Die "Querdenken 711"-Bewegung dürfte den Zenit ihrer Wirkung überschritten haben. Dafür sorgten politisch zwielichtige Vertreter und Redner mit absurden Geschichtsvergleichen. Zurück bleibt das Problem, das die Bewegung erst entstehen und wachsen ließ: Ihre Unterstützer stehen meines Erachtens keiner Partei im Bundestag nahe.

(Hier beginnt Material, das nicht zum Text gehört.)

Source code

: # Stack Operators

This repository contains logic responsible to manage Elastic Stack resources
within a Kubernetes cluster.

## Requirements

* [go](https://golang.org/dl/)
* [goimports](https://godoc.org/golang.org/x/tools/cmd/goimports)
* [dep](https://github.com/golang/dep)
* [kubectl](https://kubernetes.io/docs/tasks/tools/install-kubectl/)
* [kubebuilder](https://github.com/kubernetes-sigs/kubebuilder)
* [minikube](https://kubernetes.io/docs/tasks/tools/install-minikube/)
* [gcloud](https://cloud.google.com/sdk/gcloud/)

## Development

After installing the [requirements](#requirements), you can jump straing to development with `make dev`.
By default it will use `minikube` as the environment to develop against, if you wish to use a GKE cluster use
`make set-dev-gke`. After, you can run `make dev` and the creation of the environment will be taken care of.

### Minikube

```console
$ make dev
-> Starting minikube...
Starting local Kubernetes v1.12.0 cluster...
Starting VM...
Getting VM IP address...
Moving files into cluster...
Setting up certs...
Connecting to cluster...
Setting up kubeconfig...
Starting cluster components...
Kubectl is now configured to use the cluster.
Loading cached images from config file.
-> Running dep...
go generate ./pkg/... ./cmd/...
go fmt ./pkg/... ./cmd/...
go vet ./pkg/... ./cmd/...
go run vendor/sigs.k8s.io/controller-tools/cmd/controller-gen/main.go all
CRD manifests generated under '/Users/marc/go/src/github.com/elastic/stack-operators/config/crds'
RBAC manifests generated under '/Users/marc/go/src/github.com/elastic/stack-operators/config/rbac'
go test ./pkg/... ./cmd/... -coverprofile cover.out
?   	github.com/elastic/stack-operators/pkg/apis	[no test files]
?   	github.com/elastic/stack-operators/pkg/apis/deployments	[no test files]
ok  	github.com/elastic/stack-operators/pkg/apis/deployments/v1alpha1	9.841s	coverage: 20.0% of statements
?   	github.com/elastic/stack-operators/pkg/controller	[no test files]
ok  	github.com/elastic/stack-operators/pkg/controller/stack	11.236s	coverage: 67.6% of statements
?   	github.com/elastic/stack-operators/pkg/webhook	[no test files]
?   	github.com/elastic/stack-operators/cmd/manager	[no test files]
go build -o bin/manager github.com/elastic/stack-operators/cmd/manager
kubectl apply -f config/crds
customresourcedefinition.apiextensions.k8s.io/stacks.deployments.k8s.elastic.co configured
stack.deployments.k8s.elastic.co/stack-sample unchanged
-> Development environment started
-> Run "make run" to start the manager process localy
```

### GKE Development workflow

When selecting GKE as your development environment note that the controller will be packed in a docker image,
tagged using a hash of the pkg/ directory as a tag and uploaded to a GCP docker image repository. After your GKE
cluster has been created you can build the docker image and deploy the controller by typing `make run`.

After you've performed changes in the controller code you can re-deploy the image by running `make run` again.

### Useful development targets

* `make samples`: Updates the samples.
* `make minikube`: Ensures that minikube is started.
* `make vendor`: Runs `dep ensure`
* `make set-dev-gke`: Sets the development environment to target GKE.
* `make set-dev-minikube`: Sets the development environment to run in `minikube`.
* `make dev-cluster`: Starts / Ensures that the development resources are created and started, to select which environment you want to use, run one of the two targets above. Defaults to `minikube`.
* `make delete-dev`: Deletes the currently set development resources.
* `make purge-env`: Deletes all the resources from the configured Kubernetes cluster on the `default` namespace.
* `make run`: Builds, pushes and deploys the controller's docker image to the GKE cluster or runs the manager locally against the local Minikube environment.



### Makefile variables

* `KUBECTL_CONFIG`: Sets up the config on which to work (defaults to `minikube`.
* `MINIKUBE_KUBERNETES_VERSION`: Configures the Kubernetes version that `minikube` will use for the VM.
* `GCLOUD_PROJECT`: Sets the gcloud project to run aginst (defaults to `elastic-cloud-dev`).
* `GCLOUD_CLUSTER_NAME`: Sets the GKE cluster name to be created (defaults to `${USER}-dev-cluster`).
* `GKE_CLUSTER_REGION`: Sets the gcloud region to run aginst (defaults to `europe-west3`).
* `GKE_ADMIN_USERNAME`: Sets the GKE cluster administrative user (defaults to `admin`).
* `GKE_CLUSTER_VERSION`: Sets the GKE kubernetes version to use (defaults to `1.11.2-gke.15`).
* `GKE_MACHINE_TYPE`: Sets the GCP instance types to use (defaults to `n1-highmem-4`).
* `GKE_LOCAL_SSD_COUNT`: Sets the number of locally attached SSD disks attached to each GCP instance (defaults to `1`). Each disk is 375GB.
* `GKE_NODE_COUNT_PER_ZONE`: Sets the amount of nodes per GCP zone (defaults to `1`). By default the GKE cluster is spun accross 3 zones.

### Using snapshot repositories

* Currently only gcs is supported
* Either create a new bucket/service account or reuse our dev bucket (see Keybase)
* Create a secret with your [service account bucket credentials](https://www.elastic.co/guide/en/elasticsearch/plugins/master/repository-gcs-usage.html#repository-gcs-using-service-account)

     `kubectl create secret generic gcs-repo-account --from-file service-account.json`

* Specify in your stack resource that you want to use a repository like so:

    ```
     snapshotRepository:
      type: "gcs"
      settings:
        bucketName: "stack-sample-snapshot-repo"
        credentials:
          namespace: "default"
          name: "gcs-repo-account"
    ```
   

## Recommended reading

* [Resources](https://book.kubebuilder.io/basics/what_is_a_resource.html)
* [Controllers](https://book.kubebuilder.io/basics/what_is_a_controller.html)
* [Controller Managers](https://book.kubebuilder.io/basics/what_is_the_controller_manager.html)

Die Dunkelziffer von politisch Heimatlosen, die nicht als "Querdenker" auf die Straße gehen, dürfte viel höher sein. In diese Bresche sucht der Publizist und frühere CDU-Politiker Jürgen Todenhöfer zu springen, indem er eine eigene Partei gegründet hat.

Jürgen Todenhöfer, CDU-Mitglied seit 50 Jahren, legt den Finger in die Wunde. Linkes Denken wählt häufig nicht mehr die rot-schwarze SPD oder die rot-grünen Linken, sondern grün. Oder gar nicht. Das rechte Spektrum scheint mir noch stärker zersplittert: Wer früher Helmut Kohl oder Franz-Josef Strauß gewählt hätte, kann mit der Christdemokratin der Mitte, Angela Merkel, nicht viel anfangen. Aber mit der Partei rechts davon auch nicht. Die AfD kann oder will ihren rechtsradikalen Flügel nicht loswerden. Ihre Erbsünde. Eine neue Partei, das zeigen die Beispiele von Grünen und Linken, muss sich in der Demokratie vielfach politisch häuten, um an die Macht zu kommen – und eine andere werden.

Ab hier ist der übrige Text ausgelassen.